Task objective –
For the word "objects", count the lines in the records below that include it and give only that number.
*** Dataset extract ***
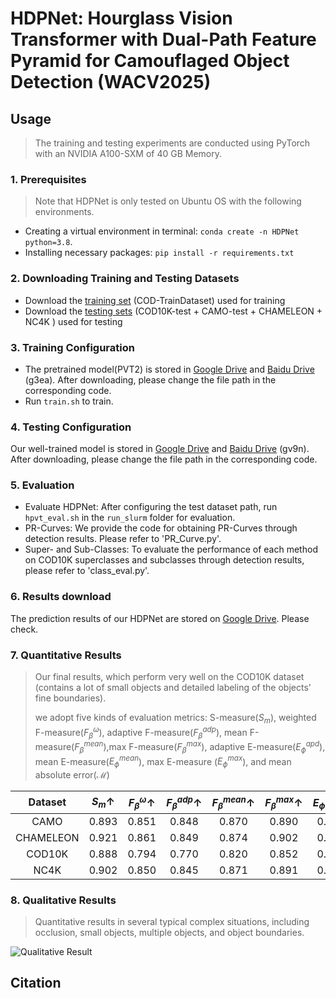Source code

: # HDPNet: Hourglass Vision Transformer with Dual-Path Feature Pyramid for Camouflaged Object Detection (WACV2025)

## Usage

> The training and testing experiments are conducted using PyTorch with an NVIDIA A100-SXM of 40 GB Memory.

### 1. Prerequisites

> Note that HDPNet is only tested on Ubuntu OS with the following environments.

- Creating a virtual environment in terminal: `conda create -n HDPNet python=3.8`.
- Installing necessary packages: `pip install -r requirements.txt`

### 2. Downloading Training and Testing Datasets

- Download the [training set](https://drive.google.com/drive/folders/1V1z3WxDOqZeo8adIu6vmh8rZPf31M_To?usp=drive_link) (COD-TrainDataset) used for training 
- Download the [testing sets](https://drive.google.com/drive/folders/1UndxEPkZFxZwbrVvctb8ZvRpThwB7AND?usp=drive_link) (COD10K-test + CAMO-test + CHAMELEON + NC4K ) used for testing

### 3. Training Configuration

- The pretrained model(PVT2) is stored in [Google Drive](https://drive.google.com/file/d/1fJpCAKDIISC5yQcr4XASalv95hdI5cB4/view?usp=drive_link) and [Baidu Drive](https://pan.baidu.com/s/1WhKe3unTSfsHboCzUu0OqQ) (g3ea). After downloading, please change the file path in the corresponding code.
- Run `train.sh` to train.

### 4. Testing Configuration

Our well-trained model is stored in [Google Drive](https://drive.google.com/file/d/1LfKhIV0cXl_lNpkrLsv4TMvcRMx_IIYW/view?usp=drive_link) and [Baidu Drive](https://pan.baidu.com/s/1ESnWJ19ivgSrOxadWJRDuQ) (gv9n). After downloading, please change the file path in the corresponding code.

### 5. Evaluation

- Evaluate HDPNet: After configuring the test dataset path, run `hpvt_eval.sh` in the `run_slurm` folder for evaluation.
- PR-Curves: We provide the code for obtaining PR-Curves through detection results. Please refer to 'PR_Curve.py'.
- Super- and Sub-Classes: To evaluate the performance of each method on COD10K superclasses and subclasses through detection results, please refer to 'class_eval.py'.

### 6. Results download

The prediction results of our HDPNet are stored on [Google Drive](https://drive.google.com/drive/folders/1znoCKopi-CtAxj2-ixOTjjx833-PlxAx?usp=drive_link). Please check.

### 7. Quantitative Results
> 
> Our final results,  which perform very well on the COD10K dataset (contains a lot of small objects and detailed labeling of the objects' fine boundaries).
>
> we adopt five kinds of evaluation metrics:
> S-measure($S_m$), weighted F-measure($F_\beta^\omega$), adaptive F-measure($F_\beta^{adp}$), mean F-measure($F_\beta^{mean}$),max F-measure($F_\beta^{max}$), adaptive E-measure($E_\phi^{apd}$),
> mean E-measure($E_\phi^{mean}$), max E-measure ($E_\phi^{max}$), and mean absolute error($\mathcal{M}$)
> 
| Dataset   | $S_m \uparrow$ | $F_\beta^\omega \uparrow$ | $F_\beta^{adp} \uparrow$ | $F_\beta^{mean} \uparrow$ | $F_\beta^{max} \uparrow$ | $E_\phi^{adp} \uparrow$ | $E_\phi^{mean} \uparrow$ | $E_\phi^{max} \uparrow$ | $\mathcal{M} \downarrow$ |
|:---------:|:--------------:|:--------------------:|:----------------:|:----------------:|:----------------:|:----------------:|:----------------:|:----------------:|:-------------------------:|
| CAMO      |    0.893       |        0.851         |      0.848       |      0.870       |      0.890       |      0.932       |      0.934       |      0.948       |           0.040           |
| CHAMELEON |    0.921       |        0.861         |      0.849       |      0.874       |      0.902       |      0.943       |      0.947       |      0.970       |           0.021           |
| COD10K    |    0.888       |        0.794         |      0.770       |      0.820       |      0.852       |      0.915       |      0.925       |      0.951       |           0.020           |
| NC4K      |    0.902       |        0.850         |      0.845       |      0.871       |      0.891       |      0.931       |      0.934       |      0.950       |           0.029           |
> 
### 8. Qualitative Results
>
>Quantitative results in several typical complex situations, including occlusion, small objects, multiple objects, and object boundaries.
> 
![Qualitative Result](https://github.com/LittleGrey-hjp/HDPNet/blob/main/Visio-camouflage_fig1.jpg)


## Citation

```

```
*** End of Dataset extract ***
*** Dataset extract ***
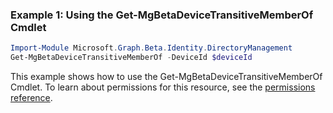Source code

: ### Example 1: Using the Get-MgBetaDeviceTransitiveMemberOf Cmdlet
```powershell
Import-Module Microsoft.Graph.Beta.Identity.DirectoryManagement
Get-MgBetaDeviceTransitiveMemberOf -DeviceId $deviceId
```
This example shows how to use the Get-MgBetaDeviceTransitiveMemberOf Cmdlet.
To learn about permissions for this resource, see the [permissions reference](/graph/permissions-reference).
*** End of Dataset extract ***
*** Dataset extract ***
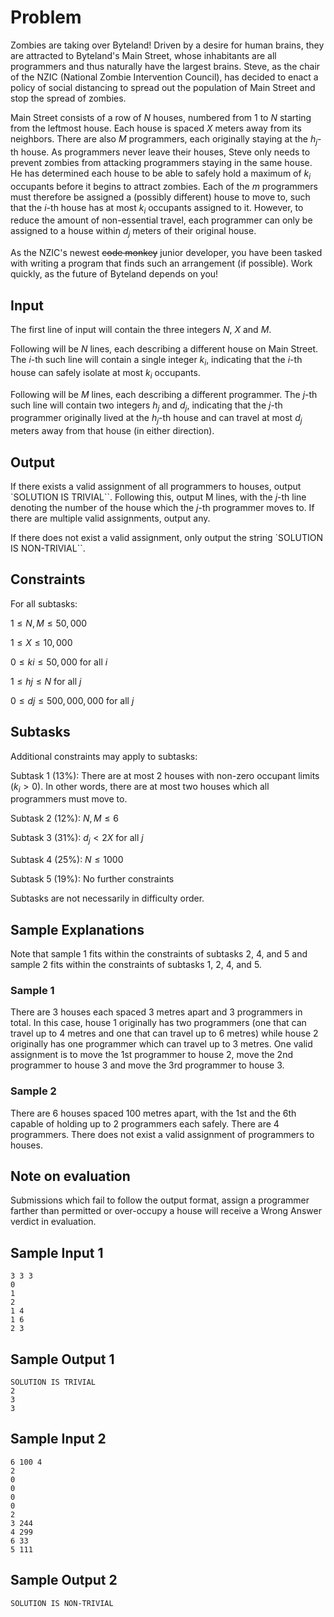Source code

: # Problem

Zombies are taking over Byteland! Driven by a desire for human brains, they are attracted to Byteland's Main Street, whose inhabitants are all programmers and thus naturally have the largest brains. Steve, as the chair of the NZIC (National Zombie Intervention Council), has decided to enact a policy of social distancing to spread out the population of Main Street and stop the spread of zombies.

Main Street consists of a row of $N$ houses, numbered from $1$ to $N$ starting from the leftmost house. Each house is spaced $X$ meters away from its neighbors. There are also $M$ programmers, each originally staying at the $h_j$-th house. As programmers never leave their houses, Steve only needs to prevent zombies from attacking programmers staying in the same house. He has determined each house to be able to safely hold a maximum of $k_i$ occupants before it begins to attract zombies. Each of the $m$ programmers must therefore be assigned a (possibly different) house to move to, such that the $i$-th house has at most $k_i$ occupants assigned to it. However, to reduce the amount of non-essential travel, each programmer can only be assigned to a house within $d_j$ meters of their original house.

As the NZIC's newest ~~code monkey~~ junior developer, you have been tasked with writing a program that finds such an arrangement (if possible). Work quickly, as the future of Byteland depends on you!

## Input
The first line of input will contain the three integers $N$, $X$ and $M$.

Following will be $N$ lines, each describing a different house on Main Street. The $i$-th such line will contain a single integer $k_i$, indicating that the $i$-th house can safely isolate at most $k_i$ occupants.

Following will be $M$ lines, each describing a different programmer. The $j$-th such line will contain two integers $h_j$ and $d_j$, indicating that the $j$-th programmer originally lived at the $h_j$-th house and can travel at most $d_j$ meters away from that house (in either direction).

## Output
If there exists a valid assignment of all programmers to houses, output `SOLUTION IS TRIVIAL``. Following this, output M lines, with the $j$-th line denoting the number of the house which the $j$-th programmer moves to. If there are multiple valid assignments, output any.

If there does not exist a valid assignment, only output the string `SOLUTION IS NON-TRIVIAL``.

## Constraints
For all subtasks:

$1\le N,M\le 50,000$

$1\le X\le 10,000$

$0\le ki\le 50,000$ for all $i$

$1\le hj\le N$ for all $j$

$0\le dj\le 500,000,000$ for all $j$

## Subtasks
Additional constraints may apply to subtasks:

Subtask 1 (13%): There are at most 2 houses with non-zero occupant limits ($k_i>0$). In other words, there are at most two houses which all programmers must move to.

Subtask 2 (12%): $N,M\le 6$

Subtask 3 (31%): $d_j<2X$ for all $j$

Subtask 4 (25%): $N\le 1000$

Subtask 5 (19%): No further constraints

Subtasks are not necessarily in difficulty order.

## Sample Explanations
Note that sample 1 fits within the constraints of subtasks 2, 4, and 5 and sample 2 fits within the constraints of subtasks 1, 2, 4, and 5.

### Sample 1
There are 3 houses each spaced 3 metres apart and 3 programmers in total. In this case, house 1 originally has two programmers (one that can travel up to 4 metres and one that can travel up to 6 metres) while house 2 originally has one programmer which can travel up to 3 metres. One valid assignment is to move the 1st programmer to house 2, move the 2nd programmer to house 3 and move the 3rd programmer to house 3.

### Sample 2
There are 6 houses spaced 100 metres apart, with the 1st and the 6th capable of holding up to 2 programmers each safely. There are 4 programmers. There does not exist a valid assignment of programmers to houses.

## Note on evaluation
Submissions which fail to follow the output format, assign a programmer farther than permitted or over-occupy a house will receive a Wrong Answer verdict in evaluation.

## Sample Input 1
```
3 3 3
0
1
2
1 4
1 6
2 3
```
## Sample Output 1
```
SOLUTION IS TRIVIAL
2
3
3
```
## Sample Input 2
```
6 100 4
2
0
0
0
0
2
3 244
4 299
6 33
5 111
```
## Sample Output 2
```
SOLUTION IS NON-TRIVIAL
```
*** End of Dataset extract ***
Worked solution –
2